4. Napping. A child who is used to sleeping and napping everywhere is pretty content to sleep and nap everywhere (thank you, babywearing!). At 8:30 p.m. on the first night, my 3-1/2-year-old declared he was tired so he asked for nummies which I said was off the table at that juncture in front of all the guests, as it were. So I rocked him on the couch not two feet from the dining room table and he fell asleep in five minutes flat. I laid him down and he stayed asleep the rest of the night.

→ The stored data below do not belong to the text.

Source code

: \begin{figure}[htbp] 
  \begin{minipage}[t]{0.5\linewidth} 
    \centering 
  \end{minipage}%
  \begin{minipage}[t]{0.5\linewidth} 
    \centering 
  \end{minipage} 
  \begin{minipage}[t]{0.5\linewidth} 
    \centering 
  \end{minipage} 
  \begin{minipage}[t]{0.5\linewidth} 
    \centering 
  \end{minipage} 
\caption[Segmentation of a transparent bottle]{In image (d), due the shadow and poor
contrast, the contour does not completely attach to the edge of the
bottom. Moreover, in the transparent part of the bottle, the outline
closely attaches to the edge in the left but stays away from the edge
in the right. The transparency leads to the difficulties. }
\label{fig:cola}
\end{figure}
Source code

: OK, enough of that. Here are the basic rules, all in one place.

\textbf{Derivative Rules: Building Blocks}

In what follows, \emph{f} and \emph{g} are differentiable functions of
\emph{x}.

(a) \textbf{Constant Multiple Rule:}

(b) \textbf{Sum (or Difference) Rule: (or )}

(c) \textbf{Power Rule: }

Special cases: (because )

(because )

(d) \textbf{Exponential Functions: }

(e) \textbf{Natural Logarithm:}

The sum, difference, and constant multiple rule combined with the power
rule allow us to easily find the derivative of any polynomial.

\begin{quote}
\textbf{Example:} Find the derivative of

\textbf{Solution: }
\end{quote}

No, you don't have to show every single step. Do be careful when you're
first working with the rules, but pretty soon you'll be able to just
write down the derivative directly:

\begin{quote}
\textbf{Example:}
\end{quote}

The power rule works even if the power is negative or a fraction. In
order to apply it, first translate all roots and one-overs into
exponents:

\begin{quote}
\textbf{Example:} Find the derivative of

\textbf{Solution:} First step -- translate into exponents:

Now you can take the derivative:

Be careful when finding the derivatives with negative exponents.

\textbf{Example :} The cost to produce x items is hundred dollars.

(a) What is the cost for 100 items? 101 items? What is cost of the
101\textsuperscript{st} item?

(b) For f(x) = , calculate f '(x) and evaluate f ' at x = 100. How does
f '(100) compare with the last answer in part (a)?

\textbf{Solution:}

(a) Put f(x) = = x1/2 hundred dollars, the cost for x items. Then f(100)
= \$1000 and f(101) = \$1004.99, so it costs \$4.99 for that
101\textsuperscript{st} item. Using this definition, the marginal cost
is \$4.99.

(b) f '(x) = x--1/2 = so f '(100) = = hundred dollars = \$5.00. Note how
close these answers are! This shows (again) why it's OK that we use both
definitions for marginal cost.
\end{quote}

I don’t use electronics on Shabbat or Yontif (holidays), so I will have to forever burn the image of my 6-year-old and his friend Joshua singing Dayenu and clapping and laughing into my brain. There’s not much sweeter than that.
6. Kids Get Religion. 6-year-olds remember stuff you tell them about religion. Like my sweet boy remembered that the “11” in “Echad Mi Yodeah” stands for the 11 stars that bowed down to Joseph in his dream. We review that song every year leading up to Pesach and I was very touched how proud he was to remember almost all of the significance for each number.
Easy Soup Recipe.
You can make a fantastic soup from the remnants of the vegetables of the holidays even if you think you never want to cook another thing and people can just eat leftovers until they pass out. Two cans of tomato sauce, a diced bell pepper, a diced potato, a diced yam, 1/2 an onion, some water, some soup powder, and some fresh dill and parsley. Plop in some surprisingly good kosher for Pesach matzah couscous and–BAM–you have a dinner even your children will eat. Nice change from gassy matzah.
On to film the penultimate episode of “The Big Bang Theory” and then head into the intermediate days of this holiday! Chag Sameach!